These Are The Biggest Skills That New
Graduates Lack
Plenty of newly
minted members of the workforce think they're well prepared for success. Hiring
managers aren't convinced.
Managers and employees don’t always see eye
to eye. Fast Company uncovered a wide gap in the way each
group thinks
about business culture and their radically different
ideas about work-life balance.
But there’s another disconnect brewing, and
this one is between managers and the newest members of the workforce: college
graduates. A new report from
PayScale, a provider of on-demand compensation data and software, in
partnership with Future Workplace, an executive development firm, reveals that
while 87% of recent graduates feel well prepared to hit the ground running
after earning their diplomas, only half of hiring managers agree with them.
This isn’t totally surprising, as Fast
Company reported that the class of 2016 is overwhelmingly optimistic
about their prospects for getting a job within their field of study.
Unfortunately, recent studies reveal that underemployment
was the reality for more than half (51%) of those who
graduated in the past two years.
The report, titled "Leveling Up: How to
Win In the Skills Economy," takes a deep dive into the so-called skills
gap and illuminates the skills managers are looking for that many college
graduates are either deficient in or don’t have at all. The report also reveals
which skills bring in the biggest paychecks and get the employee a promotion.
It also found which are the best ones to leave off a resume.
Some of the skills hiring managers find
lacking or absent are unexpected. Critical thinking, problem solving, attention
to detail, and writing proficiency top the list of skills managers find missing
from job seekers’ personal tool kits. On the flip side, managers didn’t find
graduates wanting for know-how in search engine optimization marketing, foreign
languages, and coding.
Overall, hiring managers found soft skills
such as communication, leadership, ownership, and teamwork were missing in this
new crop of workers.
"Graduates need strong communication and
problem-solving skills if they want to interview well and succeed in the
workplace, because effective writing, speaking, and critical thinking enables
you to accomplish business goals and get ahead," Dan Schawbel, research
director at Future Workplace, said in a statement. "No working day will be
complete without writing an email or tackling a new challenge, so the sooner
you develop these skills, the more employable you will become," Schawbel
adds.
It’s important to note here that age matters
in this report. Fifty-five percent of managers who are millennials themselves
believed graduates are prepared to enter the workforce versus 47% of gen Xers
and 48% of boomers.
Katie Bardaro, vice president of Data
Analytics at PayScale, tells Fast Company this may be due to
the fact that managers from older generations are likely more versed in these
skills and thus have higher expectations for them then managers from younger
generations.
Bardaro notes that since this is the first
time the study was run, there isn’t any comparison data to previous
generations of college graduates. "We can say that the increase in
dependence on technology and the recent Great Recession has widened the skills
gap," she says. These two factors have worked together to make employers
pickier and make it harder for students and their schools to have the ability
to learn and teach new technologies. "It takes time to build a curriculum
and obtain an expert who can teach and disseminate that information to
students, and the technologies are just changing too rapidly," Bardaro
says.
Bardaro doesn’t think the focus on STEM
careers could actually be preventing job seekers from taking the type of
coursework that would boost their writing and public speaking skills. Instead,
she points to changing technology and its effect on communication.

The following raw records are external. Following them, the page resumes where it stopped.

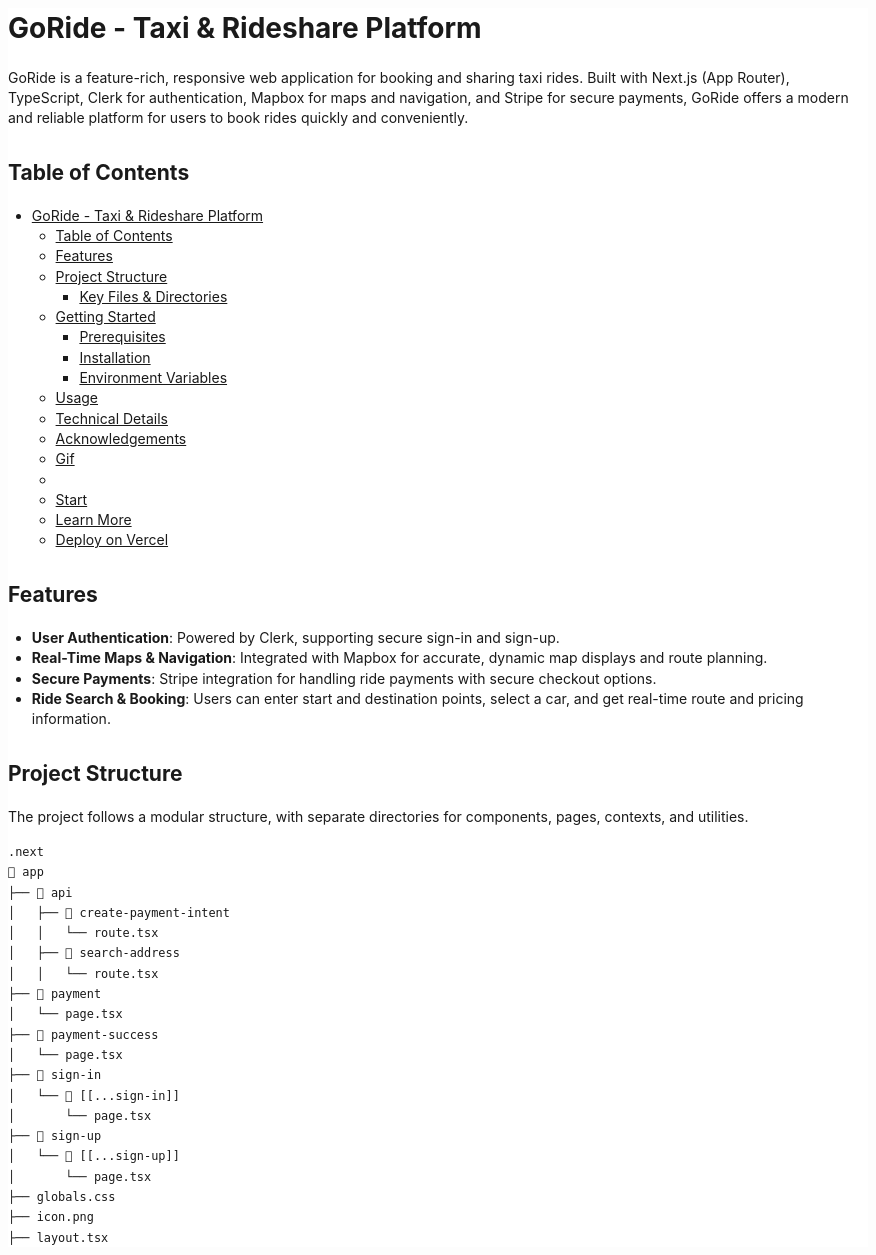 # GoRide - Taxi & Rideshare Platform

GoRide is a feature-rich, responsive web application for booking and sharing taxi rides. Built with Next.js (App Router), TypeScript, Clerk for authentication, Mapbox for maps and navigation, and Stripe for secure payments, GoRide offers a modern and reliable platform for users to book rides quickly and conveniently.

## Table of Contents

- [GoRide - Taxi \& Rideshare Platform](#goride---taxi--rideshare-platform)
  - [Table of Contents](#table-of-contents)
  - [Features](#features)
  - [Project Structure](#project-structure)
    - [Key Files \& Directories](#key-files--directories)
  - [Getting Started](#getting-started)
    - [Prerequisites](#prerequisites)
    - [Installation](#installation)
    - [Environment Variables](#environment-variables)
  - [Usage](#usage)
  - [Technical Details](#technical-details)
  - [Acknowledgements](#acknowledgements)
  - [Gif](#gif)
  - [](#)
  - [Start](#start)
  - [Learn More](#learn-more)
  - [Deploy on Vercel](#deploy-on-vercel)

## Features

- **User Authentication**: Powered by Clerk, supporting secure sign-in and sign-up.
- **Real-Time Maps & Navigation**: Integrated with Mapbox for accurate, dynamic map displays and route planning.
- **Secure Payments**: Stripe integration for handling ride payments with secure checkout options.
- **Ride Search & Booking**: Users can enter start and destination points, select a car, and get real-time route and pricing information.

## Project Structure

The project follows a modular structure, with separate directories for components, pages, contexts, and utilities.

```
.next
📁 app
├── 📁 api
│   ├── 📁 create-payment-intent
│   │   └── route.tsx
│   ├── 📁 search-address
│   │   └── route.tsx
├── 📁 payment
│   └── page.tsx
├── 📁 payment-success
│   └── page.tsx
├── 📁 sign-in
│   └── 📁 [[...sign-in]]
│       └── page.tsx
├── 📁 sign-up
│   └── 📁 [[...sign-up]]
│       └── page.tsx
├── globals.css
├── icon.png
├── layout.tsx
```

"Younger people defer to a quick text or Snapchat rather than a phone
conversation or letter," she notes.
She also points out that many STEM programs
still require a general English course and schoolwork often requires presentations,
but there is potentially less education around these skills then there has been
in the past.
The skills that are getting workers the
biggest pay bumps are emerging in the STEM field. Overall, the programming
language Scala is the skill that will get you the biggest pay boost (a 22.2%
increase in earnings), followed by Cisco UCCE/IPCC (enterprise communications
software) at 21.1%, and Go programming language at 20%. This makes sense, as
technology jobs are in the greatest demand and command
some of the highest salaries across
industries.
But the most common skills held by workers at
the executive level are also hard skills such as business and IT management. At
the director level, donor relations is most common, but software development
and senior financial management come in second and third.
As for what is best left off the resume, the
report reveals that "foundational skills" should get the heave-ho.

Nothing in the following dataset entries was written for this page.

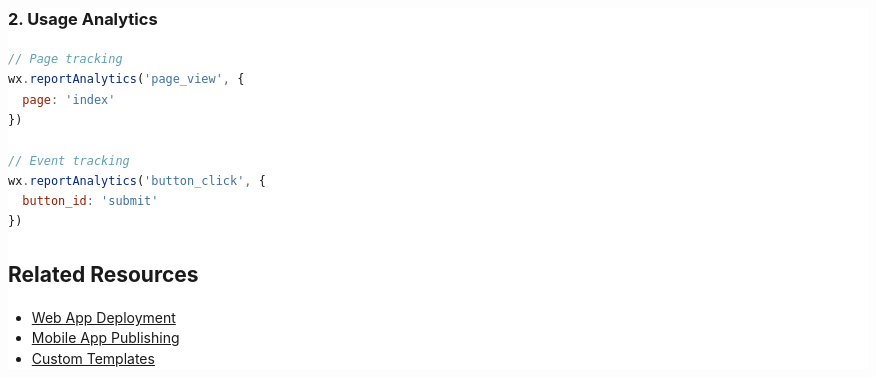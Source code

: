 ### 2. Usage Analytics

```javascript
// Page tracking
wx.reportAnalytics('page_view', {
  page: 'index'
})

// Event tracking
wx.reportAnalytics('button_click', {
  button_id: 'submit'
})
```

## Related Resources

- [Web App Deployment](./deploy-web.md)
- [Mobile App Publishing](./deploy-mobile.md)
- [Custom Templates](./custom-templates.md)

Those are the ones most frequently cited as skills by employees within each
industry represented. For example, a job seeker looking for employment in tech
shouldn’t list their experience in data entry, Wordpress, or even system
repair. The reason, the report notes, is that placing these among the top
skills on a resume could translate to placement in a much lower-level job,
earning significantly less than a peer with more high-level skills.